Using Word Embeddings to Learn a Better Food Ontology

Front Artif Intell. 2020 Nov 26:3:584784. doi: 10.3389/frai.2020.584784. eCollection 2020.

Abstract

Food ontologies require significant effort to create and maintain as they involve manual and time-consuming tasks, often with limited alignment to the underlying food science knowledge. We propose a semi-supervised framework for the automated ontology population from an existing ontology scaffold by using word embeddings. Having applied this on the domain of food and subsequent evaluation against an expert-curated ontology, FoodOn, we observe that the food word embeddings capture the latent relationships and characteristics of foods.

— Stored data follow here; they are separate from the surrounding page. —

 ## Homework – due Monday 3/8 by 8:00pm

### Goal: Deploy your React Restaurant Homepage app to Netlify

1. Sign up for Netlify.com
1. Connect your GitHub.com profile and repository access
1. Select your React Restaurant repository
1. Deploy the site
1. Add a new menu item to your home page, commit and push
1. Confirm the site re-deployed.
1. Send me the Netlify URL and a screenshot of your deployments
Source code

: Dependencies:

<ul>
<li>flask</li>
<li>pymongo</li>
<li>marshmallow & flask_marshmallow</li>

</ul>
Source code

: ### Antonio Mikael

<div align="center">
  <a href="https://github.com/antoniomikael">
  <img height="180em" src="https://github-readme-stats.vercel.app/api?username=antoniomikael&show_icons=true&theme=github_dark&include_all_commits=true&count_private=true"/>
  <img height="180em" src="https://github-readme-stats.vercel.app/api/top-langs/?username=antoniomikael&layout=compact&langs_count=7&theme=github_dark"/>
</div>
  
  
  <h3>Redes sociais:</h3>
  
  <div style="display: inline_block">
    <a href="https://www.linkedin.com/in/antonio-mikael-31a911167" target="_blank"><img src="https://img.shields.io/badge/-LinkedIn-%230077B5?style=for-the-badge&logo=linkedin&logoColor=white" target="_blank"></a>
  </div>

The resulting ontology, which utilizes word embeddings trained from the Wikipedia corpus, has an improvement of 89.7% in precision when compared to the expert-curated ontology FoodOn (0.34 vs. 0.18, respectively, p value = 2.6 × 10-138), and it has a 43.6% shorter path distance (hops) between predicted and actual food instances (2.91 vs. 5.16, respectively, p value = 4.7 × 10-84) when compared to other methods. This work demonstrates how high-dimensional representations of food can be used to populate ontologies and paves the way for learning ontologies that integrate contextual information from a variety of sources and types.

Keywords: automated ontology learning; data-driven; food ontology; machine learning; ontology metrics; ontology population; word embeddings.